Without the pictures, set down every record below exactly as it reads.

Start of Input

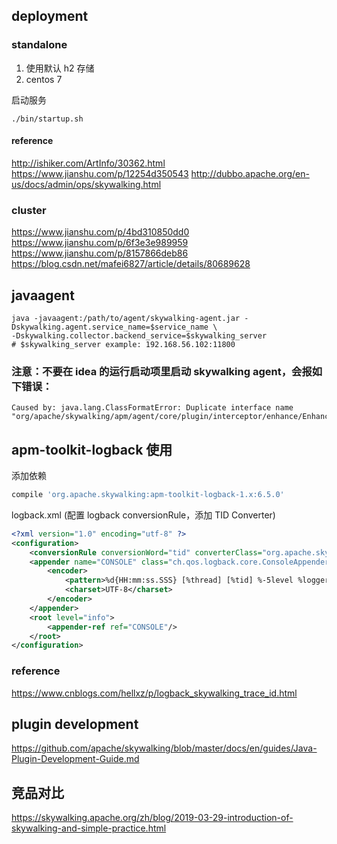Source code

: 
## deployment

### standalone

1. 使用默认 h2 存储
2. centos 7

启动服务

```
./bin/startup.sh
```


#### reference

http://ishiker.com/ArtInfo/30362.html
https://www.jianshu.com/p/12254d350543
http://dubbo.apache.org/en-us/docs/admin/ops/skywalking.html

### cluster

https://www.jianshu.com/p/4bd310850dd0
https://www.jianshu.com/p/6f3e3e989959
https://www.jianshu.com/p/8157866deb86
https://blog.csdn.net/mafei6827/article/details/80689628

## javaagent

```
java -javaagent:/path/to/agent/skywalking-agent.jar -Dskywalking.agent.service_name=$service_name \
-Dskywalking.collector.backend_service=$skywalking_server
# $skywalking_server example: 192.168.56.102:11800
```

### 注意：不要在 idea 的运行启动项里启动 skywalking agent，会报如下错误：

```
Caused by: java.lang.ClassFormatError: Duplicate interface name "org/apache/skywalking/apm/agent/core/plugin/interceptor/enhance/EnhancedInstance" 
```

## apm-toolkit-logback 使用

添加依赖

```groovy
compile 'org.apache.skywalking:apm-toolkit-logback-1.x:6.5.0'
```

logback.xml (配置 logback conversionRule，添加 TID Converter)

```xml
<?xml version="1.0" encoding="utf-8" ?>
<configuration>
    <conversionRule conversionWord="tid" converterClass="org.apache.skywalking.apm.toolkit.log.logback.v1.x.LogbackPatternConverter" />
    <appender name="CONSOLE" class="ch.qos.logback.core.ConsoleAppender">
        <encoder>
            <pattern>%d{HH:mm:ss.SSS} [%thread] [%tid] %-5level %logger{36} - %msg%n</pattern>
            <charset>UTF-8</charset>
        </encoder>
    </appender>
    <root level="info">
        <appender-ref ref="CONSOLE"/>
    </root>
</configuration>
```

### reference

https://www.cnblogs.com/hellxz/p/logback_skywalking_trace_id.html


## plugin development

https://github.com/apache/skywalking/blob/master/docs/en/guides/Java-Plugin-Development-Guide.md

## 竞品对比

https://skywalking.apache.org/zh/blog/2019-03-29-introduction-of-skywalking-and-simple-practice.html
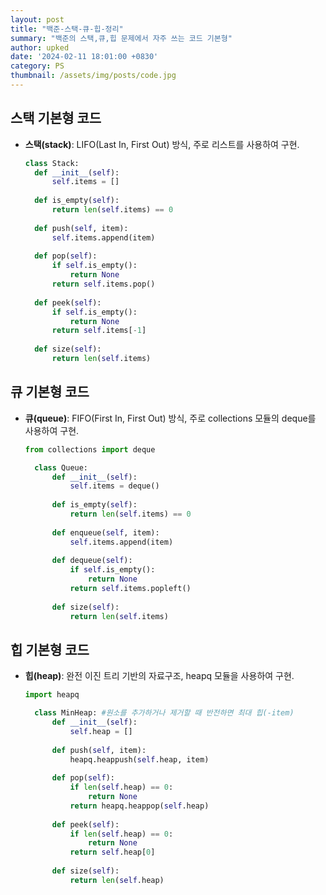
 ```yaml
---
layout: post
title: "백준-스택-큐-힙-정리"
summary: "백준의 스택,큐,힙 문제에서 자주 쓰는 코드 기본형"
author: upked
date: '2024-02-11 18:01:00 +0830'
category: PS
thumbnail: /assets/img/posts/code.jpg
---
```


## 스택 기본형 코드

- **스택(stack)**: LIFO(Last In, First Out) 방식, 주로 리스트를 사용하여 구현.
  ```python
  class Stack:
    def __init__(self):
        self.items = []
    
    def is_empty(self):
        return len(self.items) == 0
    
    def push(self, item):
        self.items.append(item)
    
    def pop(self):
        if self.is_empty():
            return None
        return self.items.pop()
    
    def peek(self):
        if self.is_empty():
            return None
        return self.items[-1]
    
    def size(self):
        return len(self.items)

  ```
  
## 큐 기본형 코드

- **큐(queue)**: FIFO(First In, First Out) 방식, 주로 collections 모듈의 deque를 사용하여 구현.
  ```python
  from collections import deque

    class Queue:
        def __init__(self):
            self.items = deque()
    
        def is_empty(self):
            return len(self.items) == 0
    
        def enqueue(self, item):
            self.items.append(item)
    
        def dequeue(self):
            if self.is_empty():
                return None
            return self.items.popleft()
    
        def size(self):
            return len(self.items)
  ```
  
## 힙 기본형 코드

- **힙(heap)**: 완전 이진 트리 기반의 자료구조, heapq 모듈을 사용하여 구현.
  ```python
  import heapq

    class MinHeap: #원소를 추가하거나 제거할 때 반전하면 최대 힙(-item)
        def __init__(self):
            self.heap = []
    
        def push(self, item):
            heapq.heappush(self.heap, item)
    
        def pop(self):
            if len(self.heap) == 0:
                return None
            return heapq.heappop(self.heap)
    
        def peek(self):
            if len(self.heap) == 0:
                return None
            return self.heap[0]
    
        def size(self):
            return len(self.heap)

  ```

End of Input

** Response to the task **
Source code

: 
## deployment

### standalone

1. 使用默认 h2 存储
2. centos 7

启动服务

```
./bin/startup.sh
```


#### reference

http://ishiker.com/ArtInfo/30362.html
https://www.jianshu.com/p/12254d350543
http://dubbo.apache.org/en-us/docs/admin/ops/skywalking.html

### cluster

https://www.jianshu.com/p/4bd310850dd0
https://www.jianshu.com/p/6f3e3e989959
https://www.jianshu.com/p/8157866deb86
https://blog.csdn.net/mafei6827/article/details/80689628

## javaagent

```
java -javaagent:/path/to/agent/skywalking-agent.jar -Dskywalking.agent.service_name=$service_name \
-Dskywalking.collector.backend_service=$skywalking_server
# $skywalking_server example: 192.168.56.102:11800
```

### 注意：不要在 idea 的运行启动项里启动 skywalking agent，会报如下错误：

```
Caused by: java.lang.ClassFormatError: Duplicate interface name "org/apache/skywalking/apm/agent/core/plugin/interceptor/enhance/EnhancedInstance" 
```

## apm-toolkit-logback 使用

添加依赖

```groovy
compile 'org.apache.skywalking:apm-toolkit-logback-1.x:6.5.0'
```

logback.xml (配置 logback conversionRule，添加 TID Converter)

```xml
<?xml version="1.0" encoding="utf-8" ?>
<configuration>
    <conversionRule conversionWord="tid" converterClass="org.apache.skywalking.apm.toolkit.log.logback.v1.x.LogbackPatternConverter" />
    <appender name="CONSOLE" class="ch.qos.logback.core.ConsoleAppender">
        <encoder>
            <pattern>%d{HH:mm:ss.SSS} [%thread] [%tid] %-5level %logger{36} - %msg%n</pattern>
            <charset>UTF-8</charset>
        </encoder>
    </appender>
    <root level="info">
        <appender-ref ref="CONSOLE"/>
    </root>
</configuration>
```

### reference

https://www.cnblogs.com/hellxz/p/logback_skywalking_trace_id.html


## plugin development

https://github.com/apache/skywalking/blob/master/docs/en/guides/Java-Plugin-Development-Guide.md

## 竞品对比

https://skywalking.apache.org/zh/blog/2019-03-29-introduction-of-skywalking-and-simple-practice.html
 ```yaml
---
layout: post
title: "백준-스택-큐-힙-정리"
summary: "백준의 스택,큐,힙 문제에서 자주 쓰는 코드 기본형"
author: upked
date: '2024-02-11 18:01:00 +0830'
category: PS
thumbnail: /assets/img/posts/code.jpg
---
```


## 스택 기본형 코드

- **스택(stack)**: LIFO(Last In, First Out) 방식, 주로 리스트를 사용하여 구현.
  ```python
  class Stack:
    def __init__(self):
        self.items = []
    
    def is_empty(self):
        return len(self.items) == 0
    
    def push(self, item):
        self.items.append(item)
    
    def pop(self):
        if self.is_empty():
            return None
        return self.items.pop()
    
    def peek(self):
        if self.is_empty():
            return None
        return self.items[-1]
    
    def size(self):
        return len(self.items)

  ```
  
## 큐 기본형 코드

- **큐(queue)**: FIFO(First In, First Out) 방식, 주로 collections 모듈의 deque를 사용하여 구현.
  ```python
  from collections import deque

    class Queue:
        def __init__(self):
            self.items = deque()
    
        def is_empty(self):
            return len(self.items) == 0
    
        def enqueue(self, item):
            self.items.append(item)
    
        def dequeue(self):
            if self.is_empty():
                return None
            return self.items.popleft()
    
        def size(self):
            return len(self.items)
  ```
  
## 힙 기본형 코드

- **힙(heap)**: 완전 이진 트리 기반의 자료구조, heapq 모듈을 사용하여 구현.
  ```python
  import heapq

    class MinHeap: #원소를 추가하거나 제거할 때 반전하면 최대 힙(-item)
        def __init__(self):
            self.heap = []
    
        def push(self, item):
            heapq.heappush(self.heap, item)
    
        def pop(self):
            if len(self.heap) == 0:
                return None
            return heapq.heappop(self.heap)
    
        def peek(self):
            if len(self.heap) == 0:
                return None
            return self.heap[0]
    
        def size(self):
            return len(self.heap)

  ```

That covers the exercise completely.